2.2.1. Distinction of Defects Based on Colors and Morphological Characteristics

The three boundary lines in the B-scan images divide the rail cross-section into three parts: rail head, rail web, and rail base, as shown in Figure 3a. The corresponding area in the ultrasonic B-scan image is shown in Figure 3b. When the reflectors appear in different parts, the channel displays different colors and morphological characteristics, which represent the category and extent of the defects: When reflectors are located in the rail head or rail fillet areas, channels of reflectors are shown as monochrome or multi-color. In this area, the reflectors are likely to belong to two situations: a weld joint which is a normal structure, and the other is rail head nuclear injury, which is a defect.
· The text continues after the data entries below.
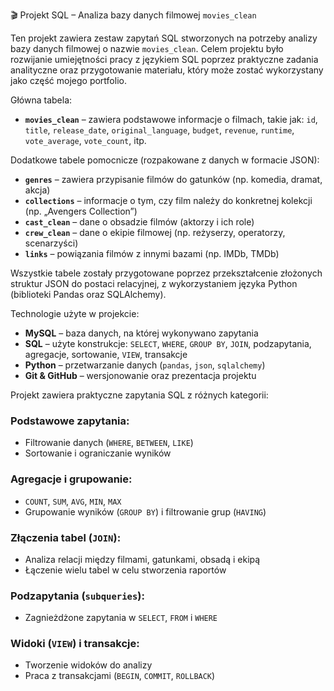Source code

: 🎬 Projekt SQL – Analiza bazy danych filmowej `movies_clean`

Ten projekt zawiera zestaw zapytań SQL stworzonych na potrzeby analizy bazy danych filmowej o nazwie `movies_clean`. Celem projektu było rozwijanie umiejętności pracy z językiem SQL poprzez praktyczne zadania analityczne oraz przygotowanie materiału, który może zostać wykorzystany jako część mojego portfolio.

Główna tabela:
- **`movies_clean`** – zawiera podstawowe informacje o filmach, takie jak: `id`, `title`, `release_date`, `original_language`, `budget`, `revenue`, `runtime`, `vote_average`, `vote_count`, itp.

Dodatkowe tabele pomocnicze (rozpakowane z danych w formacie JSON):
- **`genres`** – zawiera przypisanie filmów do gatunków (np. komedia, dramat, akcja)
- **`collections`** – informacje o tym, czy film należy do konkretnej kolekcji (np. „Avengers Collection”)
- **`cast_clean`** – dane o obsadzie filmów (aktorzy i ich role)
- **`crew_clean`** – dane o ekipie filmowej (np. reżyserzy, operatorzy, scenarzyści)
- **`links`** – powiązania filmów z innymi bazami (np. IMDb, TMDb)

Wszystkie tabele zostały przygotowane poprzez przekształcenie złożonych struktur JSON do postaci relacyjnej, z wykorzystaniem języka Python (biblioteki Pandas oraz SQLAlchemy).

Technologie użyte w projekcie:

- **MySQL** – baza danych, na której wykonywano zapytania
- **SQL** – użyte konstrukcje: `SELECT`, `WHERE`, `GROUP BY`, `JOIN`, podzapytania, agregacje, sortowanie, `VIEW`, transakcje
- **Python** – przetwarzanie danych (`pandas`, `json`, `sqlalchemy`)
- **Git & GitHub** – wersjonowanie oraz prezentacja projektu

Projekt zawiera praktyczne zapytania SQL z różnych kategorii:

### Podstawowe zapytania:
- Filtrowanie danych (`WHERE`, `BETWEEN`, `LIKE`)
- Sortowanie i ograniczanie wyników

### Agregacje i grupowanie:
- `COUNT`, `SUM`, `AVG`, `MIN`, `MAX`
- Grupowanie wyników (`GROUP BY`) i filtrowanie grup (`HAVING`)

### Złączenia tabel (`JOIN`):
- Analiza relacji między filmami, gatunkami, obsadą i ekipą
- Łączenie wielu tabel w celu stworzenia raportów

### Podzapytania (`subqueries`):
- Zagnieżdżone zapytania w `SELECT`, `FROM` i `WHERE`

###  Widoki (`VIEW`) i transakcje:
- Tworzenie widoków do analizy
- Praca z transakcjami (`BEGIN`, `COMMIT`, `ROLLBACK`)
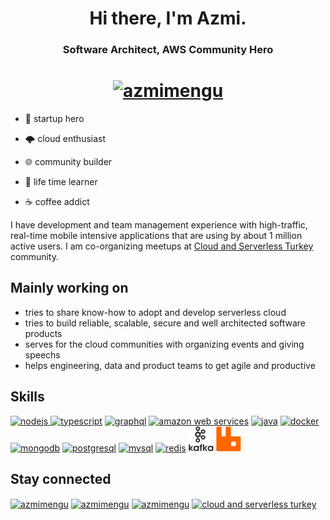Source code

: <h1 align="center">Hi there, I'm Azmi.</h1>

<h3 align="center">Software Architect, AWS Community Hero</h3>
<h1 align="center">
    <a href="https://twitter.com/azmimengu" target="_blank"> 
    <img src= "https://img.shields.io/twitter/follow/azmimengu?logo=twitter&style=for-the-badge" alt="azmimengu" height=20> </img>
    </a>
</h1>

- 🦄 startup hero

- 🌩️ cloud enthusiast

- 🌐 community builder

- 📖 life time learner

- ☕ coffee addict

<p align="left">
I have development and team management experience with high-traffic, real-time mobile intensive applications that are using by about 1 million active users. I am co-organizing meetups at <a href="https://kommunity.com/cloud-and-serverless-turkey" target="_blank">Cloud and Serverless Turkey</a> community.
</p>

## Mainly working on
- tries to share know-how to adopt and develop serverless cloud
- tries to build reliable, scalable, secure and well architected software products
- serves for the cloud communities with organizing events and giving speechs
- helps engineering, data and product teams to get agile and productive

## Skills

<p align="left">
<a href="https://nodejs.org" target="_blank"> <img src="https://cdn.jsdelivr.net/gh/devicons/devicon/icons/nodejs/nodejs-original-wordmark.svg" width="40" height="40" alt="nodejs"/>
</a>
<a href="https://www.typescriptlang.org" target="_blank"> <img src="https://devicons.github.io/devicon/devicon.git/icons/typescript/typescript-original.svg" width="40" height="40" alt="typescript"/></a>
<a href="https://graphql.org" target="_blank"> <img src="https://graphql.org/img/logo.svg" alt="graphql" width=40 height=40/></a>
<a href="https://aws.amazon.com" target="_blank"> <img src="https://devicon.dev/devicon.git/icons/amazonwebservices/amazonwebservices-original-wordmark.svg" width=40 height=40 alt="amazon web services"/></a>
<a href="https://www.java.com" target="_blank"> <img src="https://devicon.dev/devicon.git/icons/java/java-original-wordmark.svg" width=40 height=40 alt="java"/></a>
<a href="https://www.docker.com" target="_blank"> <img src="https://devicon.dev/devicon.git/icons/docker/docker-original-wordmark.svg" width=40 height=40 alt="docker"/></a>
<a href="https://www.mongodb.com" target="_blank"> <img src="https://devicon.dev/devicon.git/icons/mongodb/mongodb-original-wordmark.svg" width=40 height=40 alt="mongodb"/></a>
<a href="https://www.postgresql.org" target="_blank"> <img src="https://devicon.dev/devicon.git/icons/postgresql/postgresql-original-wordmark.svg" width=40 height=40 alt="postgresql"/></a>
<a href="https://www.mysql.com" target="_blank"> <img src="https://devicon.dev/devicon.git/icons/mysql/mysql-original-wordmark.svg" width=40 height=40 alt="mysql"/></a>
<a href="https://redis.io" target="_blank"> <img src="https://devicon.dev/devicon.git/icons/redis/redis-original-wordmark.svg" width=40 height=40 alt="redis"/></a>
<a href="https://www.docker.com" target="_blank"> <img src="icons/apache-kafka-icon.svg" width=40 height=40 alt="kafka"/></a>
<a href="https://www.rabbitmq.com" target="_blank"> <img src="icons/rabbitmq-icon.svg" width=40 height=40 alt="rabbitmq"/></a>
</p>


## Stay connected
<p align="left">
<a href="https://twitter.com/azmimengu" target="_blank"><img align="center" src="https://cdn.jsdelivr.net/npm/simple-icons@3.0.1/icons/twitter.svg" alt="azmimengu" height="30" width="40" /></a>
<a href="https://www.linkedin.com/in/azmi-mengu" target="_blank"><img align="center" src="https://cdn.jsdelivr.net/npm/simple-icons@3.0.1/icons/linkedin.svg" alt="azmimengu" height="30" width="40" /></a>
<a href="https://azmimengu.medium.com" target="_blank"><img align="center" src="https://cdn.jsdelivr.net/npm/simple-icons@3.0.1/icons/medium.svg" alt="azmimengu" height="30" width="40" /></a>
<a href="https://www.youtube.com/channel/UC3rZqVuyHJ_3-TDWKOYd-Vw" target="_blank"><img align="center" src="https://cdn.jsdelivr.net/npm/simple-icons@3.0.1/icons/youtube.svg" alt="cloud and serverless turkey" height="30" width="40" /></a>
</p>


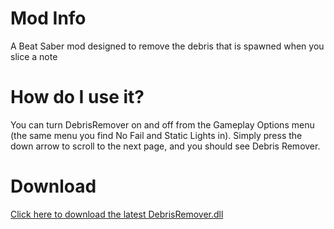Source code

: # Mod Info
A Beat Saber mod designed to remove the debris that is spawned when you slice a note

# How do I use it?
You can turn DebrisRemover on and off from the Gameplay Options menu (the same menu you find No Fail and Static Lights in). Simply press the down arrow to scroll to the next page, and you should see Debris Remover.

# Download
[Click here to download the latest DebrisRemover.dll](https://github.com/brian91292/BeatSaber-DebrisRemover/releases)
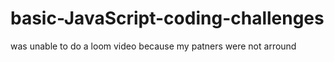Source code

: # basic-JavaScript-coding-challenges

was unable to do a loom video because my patners were not arround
The key to distinguishing these two situations is the channel color of the straight 70° probe; when the color appears, the reflector is nuclear injury; when reflectors are located in the rail web areas, channels show a monochrome or combination of red, green and blue. In this area, the reflectors will likely be normal bolt holes or the cracks around the hole. If there are cracks, the channels of the upper cracks and lower cracks of the hole are regularly shown as green and blue, respectively, and the horizontal crack is shown as red. When reflectors in the rail base area, channels show a monochrome or combination of red, green, and blue. If there are rail base transverse cracks, the channels of the horizontal crack of the rail base are blue and green, and the longitudinal crack are red. Through this way, the rail internal defects have been coarsely classified. The classification of rail defects and the representatives of B-scan images of each category are shown in Table 3.

However, when reflectors are located in the rail web areas, the complex reflection might lead to a confusing distribution of channels, which cannot be easily distinguished by the above method.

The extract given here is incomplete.